◆ **What is being asked**
Every record below must be retyped exactly, with the pictures left out.

═════ Data

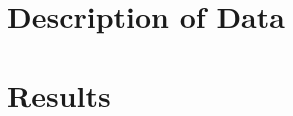 \documentclass[review]{elsarticle}
\begin{document}
\section{Description of Data}




%

\section{Results}
\end{document}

══════════

◆ **Result of this exercise**
 \documentclass[review]{elsarticle}
\begin{document}
\section{Description of Data}




%

\section{Results}
\end{document}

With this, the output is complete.